Independent Contractors

Each Party shall perform its obligations hereunder as an independent contractor, and nothing contained in this Agreement shall be construed to create or imply a joint venture, partnership, principal-agent, or employment relationship between the Parties. Except as expressly authorized by a Party in this Agreement, neither Party shall act or purport to be acting as the legal agent of the other Party, nor enter into any agreement on behalf of the other Party or otherwise bind or purport to bind the other Party in any manner whatsoever.

Assignment

Neither Party shall assign or transfer this Agreement without the prior written consent of the other Party, which consent will not be unreasonably withheld, provided however that either party may at any time, upon notice to but without consent from the other party, assign and transfer this Agreement and all rights and obligations hereunder to any affiliate, or to a third party in the context of the purchase of all the shares in the corporation or of the assets relating to such party’s performance of its obligations hereunder.

Notices

Any notices, reports or other communications required or permitted to be given under this Agreement shall be in writing and shall be sufficient if delivered by hand or sent by registered mail, courier or facsimile addressed the Parties at their respective addresses appearing in this Agreement, or to such other address as one Party advises the other Party in writing.

General

If the Business Associate is located in the United States, this Agreement shall be governed by the laws of the State of Delaware, USA; otherwise, this Agreement shall be governed by the laws of the Province of Ontario, Canada.
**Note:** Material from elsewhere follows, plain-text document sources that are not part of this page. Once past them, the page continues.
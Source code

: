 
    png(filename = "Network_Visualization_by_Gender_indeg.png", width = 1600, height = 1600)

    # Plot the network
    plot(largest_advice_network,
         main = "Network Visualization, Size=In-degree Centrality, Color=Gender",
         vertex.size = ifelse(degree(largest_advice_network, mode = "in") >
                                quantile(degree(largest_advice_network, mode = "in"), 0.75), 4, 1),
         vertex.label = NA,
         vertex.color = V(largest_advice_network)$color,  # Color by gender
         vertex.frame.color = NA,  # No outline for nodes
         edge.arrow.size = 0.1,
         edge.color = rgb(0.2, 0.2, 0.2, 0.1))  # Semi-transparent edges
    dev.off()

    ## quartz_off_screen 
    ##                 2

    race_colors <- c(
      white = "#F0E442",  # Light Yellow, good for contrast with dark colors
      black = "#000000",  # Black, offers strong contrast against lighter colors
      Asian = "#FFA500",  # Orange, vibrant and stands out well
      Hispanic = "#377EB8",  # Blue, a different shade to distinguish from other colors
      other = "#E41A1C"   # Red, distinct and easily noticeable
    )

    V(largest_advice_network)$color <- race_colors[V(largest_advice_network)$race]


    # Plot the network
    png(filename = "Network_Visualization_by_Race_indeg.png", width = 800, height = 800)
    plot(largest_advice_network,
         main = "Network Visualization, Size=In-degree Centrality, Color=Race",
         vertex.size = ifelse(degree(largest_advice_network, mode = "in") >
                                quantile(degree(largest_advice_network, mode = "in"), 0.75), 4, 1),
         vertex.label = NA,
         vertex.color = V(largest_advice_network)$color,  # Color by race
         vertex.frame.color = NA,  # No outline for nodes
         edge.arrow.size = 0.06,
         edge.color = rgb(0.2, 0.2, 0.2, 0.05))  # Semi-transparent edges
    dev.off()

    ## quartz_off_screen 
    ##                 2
If any one or more of the provisions of this Agreement is held to be invalid, illegal, or unenforceable in any respect, this Agreement shall be construed to give the broadest legal interpretation to such provision. This Agreement constitutes the entire agreement between the Parties and supersedes all previous agreements and understandings relating to the subject matter hereof. Except as expressly set forth herein, this Agreement may not be altered, amended, or modified except by a written instrument signed by both Parties. This Agreement may be executed by clickwrap electronic agreement, or in counterparts, or facsimile counterparts, each of which when executed by either of the parties shall be deemed to be an original and such counterparts shall together constitute one and the same Agreement.